§ **TASK INSTRUCTIONS**:
Could you repeat the entries below exactly, but only from the line with "numToChurch n = \s" through the line with "(x, \xi) \in", and without any picture?

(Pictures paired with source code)
• • • •

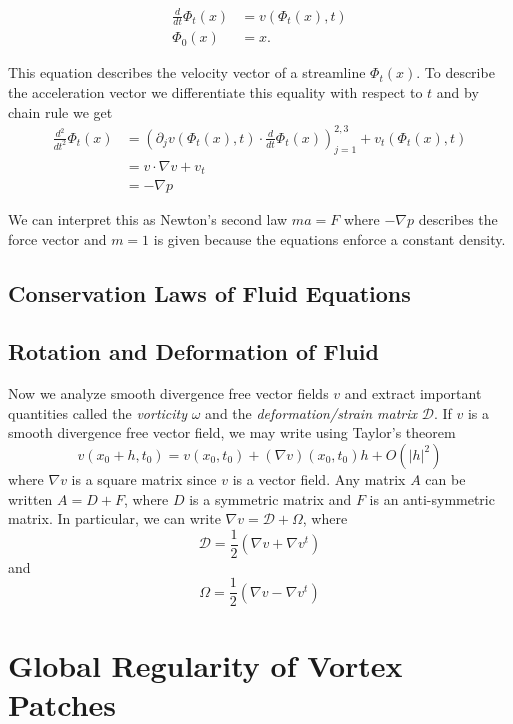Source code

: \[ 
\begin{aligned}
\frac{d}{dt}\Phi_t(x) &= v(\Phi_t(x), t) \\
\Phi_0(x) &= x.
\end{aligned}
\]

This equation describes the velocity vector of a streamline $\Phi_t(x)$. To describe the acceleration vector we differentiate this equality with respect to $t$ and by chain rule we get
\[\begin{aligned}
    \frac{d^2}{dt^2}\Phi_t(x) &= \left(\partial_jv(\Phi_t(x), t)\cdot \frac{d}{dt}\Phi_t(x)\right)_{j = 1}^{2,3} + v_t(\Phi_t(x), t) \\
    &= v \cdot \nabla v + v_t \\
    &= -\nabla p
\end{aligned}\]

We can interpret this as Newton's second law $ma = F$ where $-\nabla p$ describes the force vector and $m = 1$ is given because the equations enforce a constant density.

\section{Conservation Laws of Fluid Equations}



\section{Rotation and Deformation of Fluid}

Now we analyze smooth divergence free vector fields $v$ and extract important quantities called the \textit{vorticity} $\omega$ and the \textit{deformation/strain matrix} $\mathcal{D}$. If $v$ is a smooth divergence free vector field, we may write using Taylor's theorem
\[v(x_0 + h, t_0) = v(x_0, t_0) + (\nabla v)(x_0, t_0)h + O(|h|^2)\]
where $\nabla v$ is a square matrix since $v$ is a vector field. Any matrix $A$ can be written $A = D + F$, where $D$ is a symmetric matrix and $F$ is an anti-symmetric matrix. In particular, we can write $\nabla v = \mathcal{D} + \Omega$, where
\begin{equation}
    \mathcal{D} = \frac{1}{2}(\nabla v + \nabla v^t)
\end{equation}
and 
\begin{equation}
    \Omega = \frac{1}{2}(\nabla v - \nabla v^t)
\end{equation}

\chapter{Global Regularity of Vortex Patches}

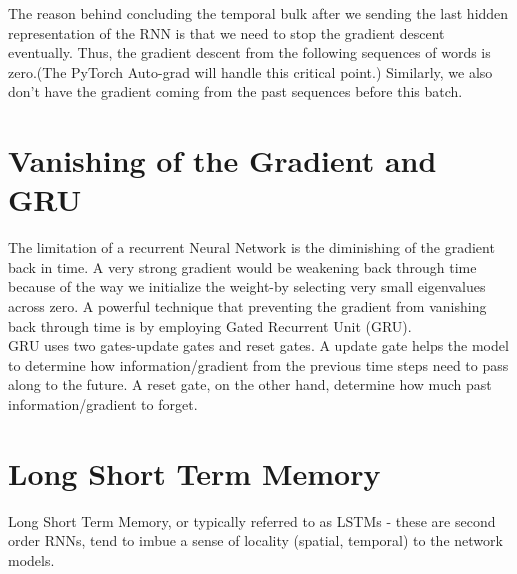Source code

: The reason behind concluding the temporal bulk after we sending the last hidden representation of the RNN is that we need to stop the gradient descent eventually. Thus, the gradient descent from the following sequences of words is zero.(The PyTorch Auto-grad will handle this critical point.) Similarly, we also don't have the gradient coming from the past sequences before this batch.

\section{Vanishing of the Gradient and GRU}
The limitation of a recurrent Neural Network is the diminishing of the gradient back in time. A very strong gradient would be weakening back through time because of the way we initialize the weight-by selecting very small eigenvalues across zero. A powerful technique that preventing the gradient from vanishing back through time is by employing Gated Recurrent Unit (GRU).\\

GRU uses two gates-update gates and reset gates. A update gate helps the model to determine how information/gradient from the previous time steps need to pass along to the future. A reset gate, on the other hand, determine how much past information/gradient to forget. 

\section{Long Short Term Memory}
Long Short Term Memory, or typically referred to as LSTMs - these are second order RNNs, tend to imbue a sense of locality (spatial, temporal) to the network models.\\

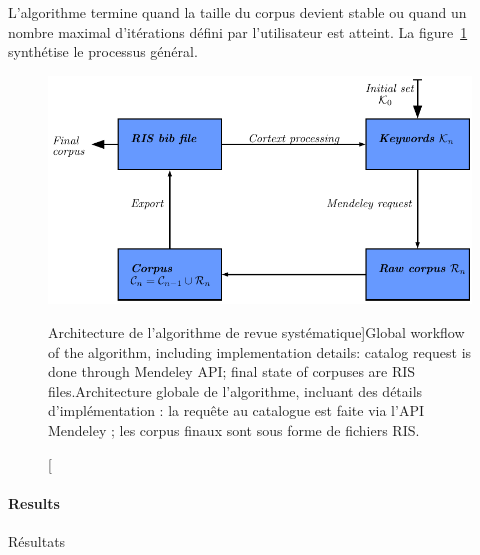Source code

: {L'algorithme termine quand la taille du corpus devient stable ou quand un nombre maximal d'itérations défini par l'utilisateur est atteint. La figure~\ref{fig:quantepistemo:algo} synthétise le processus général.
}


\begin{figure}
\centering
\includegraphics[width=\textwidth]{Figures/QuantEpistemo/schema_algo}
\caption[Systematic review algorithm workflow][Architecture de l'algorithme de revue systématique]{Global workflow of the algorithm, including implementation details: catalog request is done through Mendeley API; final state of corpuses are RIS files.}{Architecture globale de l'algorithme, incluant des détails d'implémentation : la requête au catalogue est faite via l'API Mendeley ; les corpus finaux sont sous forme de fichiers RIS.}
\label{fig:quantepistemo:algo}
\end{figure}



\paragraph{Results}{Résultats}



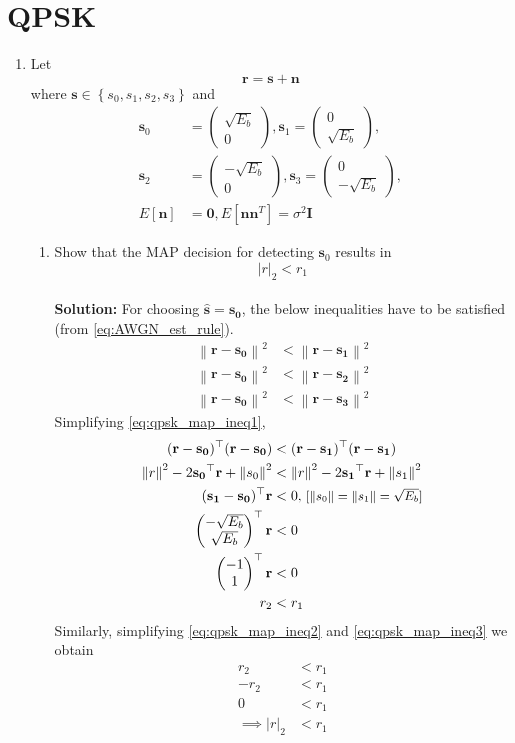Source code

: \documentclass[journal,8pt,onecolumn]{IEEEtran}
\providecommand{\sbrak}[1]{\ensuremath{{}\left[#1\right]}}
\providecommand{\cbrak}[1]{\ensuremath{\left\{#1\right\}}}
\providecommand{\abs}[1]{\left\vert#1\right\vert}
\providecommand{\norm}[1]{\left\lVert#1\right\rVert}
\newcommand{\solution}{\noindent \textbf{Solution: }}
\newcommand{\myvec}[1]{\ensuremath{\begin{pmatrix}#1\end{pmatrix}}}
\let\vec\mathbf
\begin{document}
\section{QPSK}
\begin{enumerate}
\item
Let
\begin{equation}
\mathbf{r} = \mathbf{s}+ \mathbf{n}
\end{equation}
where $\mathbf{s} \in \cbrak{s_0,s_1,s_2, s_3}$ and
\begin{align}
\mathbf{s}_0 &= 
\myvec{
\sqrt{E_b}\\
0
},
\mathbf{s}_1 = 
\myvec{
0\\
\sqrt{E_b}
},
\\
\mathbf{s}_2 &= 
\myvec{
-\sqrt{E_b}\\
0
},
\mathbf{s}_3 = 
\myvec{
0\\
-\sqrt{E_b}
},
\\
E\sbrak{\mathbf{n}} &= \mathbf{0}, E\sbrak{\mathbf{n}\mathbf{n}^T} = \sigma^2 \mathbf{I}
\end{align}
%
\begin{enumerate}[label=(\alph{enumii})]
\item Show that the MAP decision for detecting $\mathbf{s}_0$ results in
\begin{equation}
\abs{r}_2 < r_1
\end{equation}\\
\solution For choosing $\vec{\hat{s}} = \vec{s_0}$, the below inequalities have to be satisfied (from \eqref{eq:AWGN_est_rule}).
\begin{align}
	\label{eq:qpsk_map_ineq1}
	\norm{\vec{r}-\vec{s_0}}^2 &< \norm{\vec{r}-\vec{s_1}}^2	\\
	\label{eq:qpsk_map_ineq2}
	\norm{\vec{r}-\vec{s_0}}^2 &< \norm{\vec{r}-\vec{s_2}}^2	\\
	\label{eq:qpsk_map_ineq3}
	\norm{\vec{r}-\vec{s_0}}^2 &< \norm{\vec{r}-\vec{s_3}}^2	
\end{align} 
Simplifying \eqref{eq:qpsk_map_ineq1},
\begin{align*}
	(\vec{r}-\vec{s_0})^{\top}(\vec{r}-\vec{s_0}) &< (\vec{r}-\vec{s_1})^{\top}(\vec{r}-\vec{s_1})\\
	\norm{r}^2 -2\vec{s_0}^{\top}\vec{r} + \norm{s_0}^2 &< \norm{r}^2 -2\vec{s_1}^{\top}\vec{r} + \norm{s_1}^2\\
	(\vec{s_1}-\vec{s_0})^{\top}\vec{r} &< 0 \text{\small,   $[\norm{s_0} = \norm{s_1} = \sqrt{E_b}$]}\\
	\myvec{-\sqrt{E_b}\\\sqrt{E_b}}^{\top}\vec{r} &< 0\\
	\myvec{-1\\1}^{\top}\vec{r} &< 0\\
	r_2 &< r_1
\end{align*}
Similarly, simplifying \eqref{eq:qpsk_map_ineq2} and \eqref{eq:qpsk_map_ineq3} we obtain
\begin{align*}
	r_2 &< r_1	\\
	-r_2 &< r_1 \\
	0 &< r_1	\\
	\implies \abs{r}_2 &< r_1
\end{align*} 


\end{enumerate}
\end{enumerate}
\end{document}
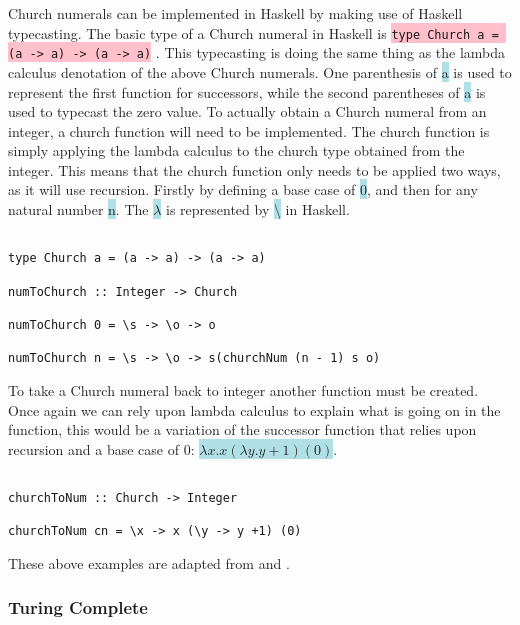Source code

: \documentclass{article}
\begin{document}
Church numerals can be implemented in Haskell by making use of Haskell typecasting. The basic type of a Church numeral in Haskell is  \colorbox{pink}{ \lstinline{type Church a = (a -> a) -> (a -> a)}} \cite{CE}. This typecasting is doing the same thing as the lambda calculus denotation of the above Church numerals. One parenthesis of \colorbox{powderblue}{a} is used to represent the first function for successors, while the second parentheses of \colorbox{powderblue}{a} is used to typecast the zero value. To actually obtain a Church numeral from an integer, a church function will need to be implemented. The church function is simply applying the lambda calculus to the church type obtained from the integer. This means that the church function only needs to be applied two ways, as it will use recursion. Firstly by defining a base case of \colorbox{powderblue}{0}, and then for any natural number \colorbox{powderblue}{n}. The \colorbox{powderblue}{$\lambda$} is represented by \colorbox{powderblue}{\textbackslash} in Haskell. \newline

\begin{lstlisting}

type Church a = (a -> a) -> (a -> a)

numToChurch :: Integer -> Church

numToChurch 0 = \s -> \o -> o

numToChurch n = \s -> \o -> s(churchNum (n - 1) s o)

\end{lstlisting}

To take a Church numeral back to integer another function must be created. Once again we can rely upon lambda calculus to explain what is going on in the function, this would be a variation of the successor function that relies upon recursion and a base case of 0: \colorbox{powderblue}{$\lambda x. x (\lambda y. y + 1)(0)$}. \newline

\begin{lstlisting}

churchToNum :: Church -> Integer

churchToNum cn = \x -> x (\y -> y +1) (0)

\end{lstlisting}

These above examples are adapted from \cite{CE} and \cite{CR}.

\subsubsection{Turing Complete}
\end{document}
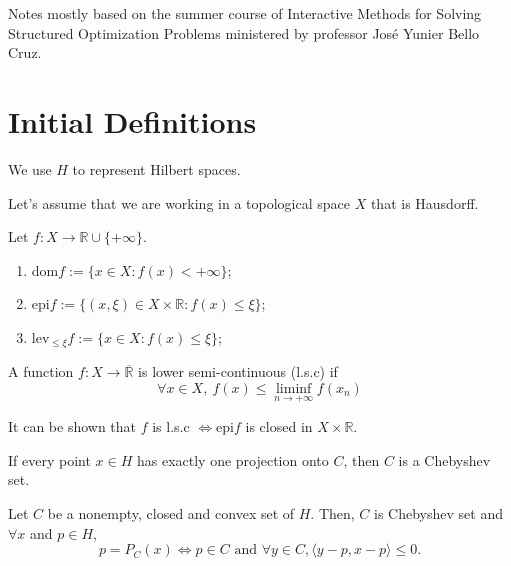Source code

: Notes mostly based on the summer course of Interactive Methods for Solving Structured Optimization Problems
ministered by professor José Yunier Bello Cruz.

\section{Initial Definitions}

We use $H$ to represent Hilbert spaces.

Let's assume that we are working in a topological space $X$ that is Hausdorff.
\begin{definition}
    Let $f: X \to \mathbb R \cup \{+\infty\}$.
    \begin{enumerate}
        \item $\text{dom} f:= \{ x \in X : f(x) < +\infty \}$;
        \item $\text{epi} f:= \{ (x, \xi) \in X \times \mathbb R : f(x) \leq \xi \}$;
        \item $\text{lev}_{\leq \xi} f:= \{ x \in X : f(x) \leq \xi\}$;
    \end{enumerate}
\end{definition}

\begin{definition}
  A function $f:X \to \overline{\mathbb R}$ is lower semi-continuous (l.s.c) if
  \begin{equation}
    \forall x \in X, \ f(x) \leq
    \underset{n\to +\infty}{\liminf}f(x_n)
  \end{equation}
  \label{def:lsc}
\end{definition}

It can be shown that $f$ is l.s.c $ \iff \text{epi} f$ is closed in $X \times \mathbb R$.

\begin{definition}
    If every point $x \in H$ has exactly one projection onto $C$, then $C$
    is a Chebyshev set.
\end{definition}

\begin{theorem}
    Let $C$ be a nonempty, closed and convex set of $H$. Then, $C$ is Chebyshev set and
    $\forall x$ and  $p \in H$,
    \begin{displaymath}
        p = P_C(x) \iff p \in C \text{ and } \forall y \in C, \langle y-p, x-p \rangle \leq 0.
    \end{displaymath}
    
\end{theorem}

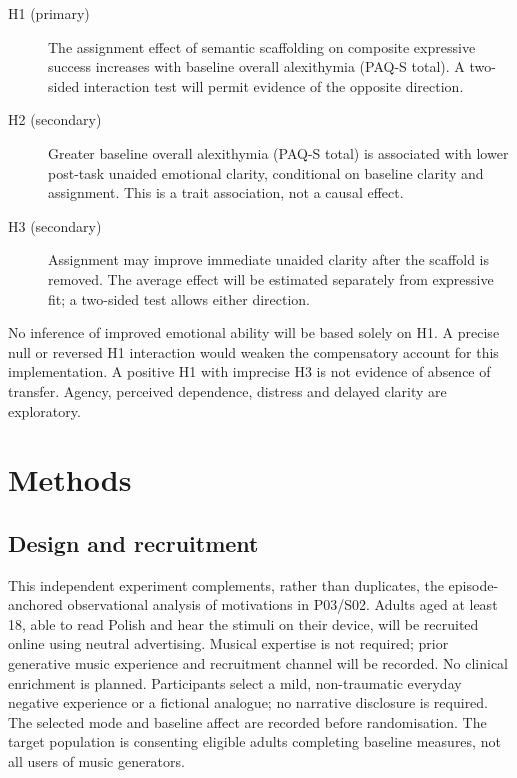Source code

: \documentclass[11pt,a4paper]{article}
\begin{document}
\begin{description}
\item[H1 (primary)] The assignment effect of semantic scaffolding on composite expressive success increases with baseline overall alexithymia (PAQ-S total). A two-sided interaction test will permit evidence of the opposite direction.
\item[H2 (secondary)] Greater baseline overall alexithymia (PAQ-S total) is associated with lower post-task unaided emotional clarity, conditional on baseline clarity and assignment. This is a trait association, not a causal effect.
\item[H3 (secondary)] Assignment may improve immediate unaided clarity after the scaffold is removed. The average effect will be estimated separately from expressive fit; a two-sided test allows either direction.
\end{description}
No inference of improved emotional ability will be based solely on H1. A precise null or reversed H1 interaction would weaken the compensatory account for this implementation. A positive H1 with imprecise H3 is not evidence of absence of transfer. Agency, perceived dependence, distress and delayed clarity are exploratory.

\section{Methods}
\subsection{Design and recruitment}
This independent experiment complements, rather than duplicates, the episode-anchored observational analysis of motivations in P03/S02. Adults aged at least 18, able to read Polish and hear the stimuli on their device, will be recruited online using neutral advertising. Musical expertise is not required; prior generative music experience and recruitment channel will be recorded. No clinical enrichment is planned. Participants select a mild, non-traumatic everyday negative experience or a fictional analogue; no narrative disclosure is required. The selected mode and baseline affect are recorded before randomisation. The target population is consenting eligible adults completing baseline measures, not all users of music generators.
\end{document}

• • • •

§ **FINISHED TASK**:
numToChurch n = \s -> \o -> s(churchNum (n - 1) s o)

\end{lstlisting}

To take a Church numeral back to integer another function must be created. Once again we can rely upon lambda calculus to explain what is going on in the function, this would be a variation of the successor function that relies upon recursion and a base case of 0: \colorbox{powderblue}{$\lambda x. x (\lambda y. y + 1)(0)$}. \newline

\begin{lstlisting}

churchToNum :: Church -> Integer

churchToNum cn = \x -> x (\y -> y +1) (0)

\end{lstlisting}

These above examples are adapted from \cite{CE} and \cite{CR}.

\subsubsection{Turing Complete}
\end{document}
Source code

: Notes mostly based on the summer course of Interactive Methods for Solving Structured Optimization Problems
ministered by professor José Yunier Bello Cruz.

\section{Initial Definitions}

We use $H$ to represent Hilbert spaces.

Let's assume that we are working in a topological space $X$ that is Hausdorff.
\begin{definition}
    Let $f: X \to \mathbb R \cup \{+\infty\}$.
    \begin{enumerate}
        \item $\text{dom} f:= \{ x \in X : f(x) < +\infty \}$;
        \item $\text{epi} f:= \{ (x, \xi) \in X \times \mathbb R : f(x) \leq \xi \}$;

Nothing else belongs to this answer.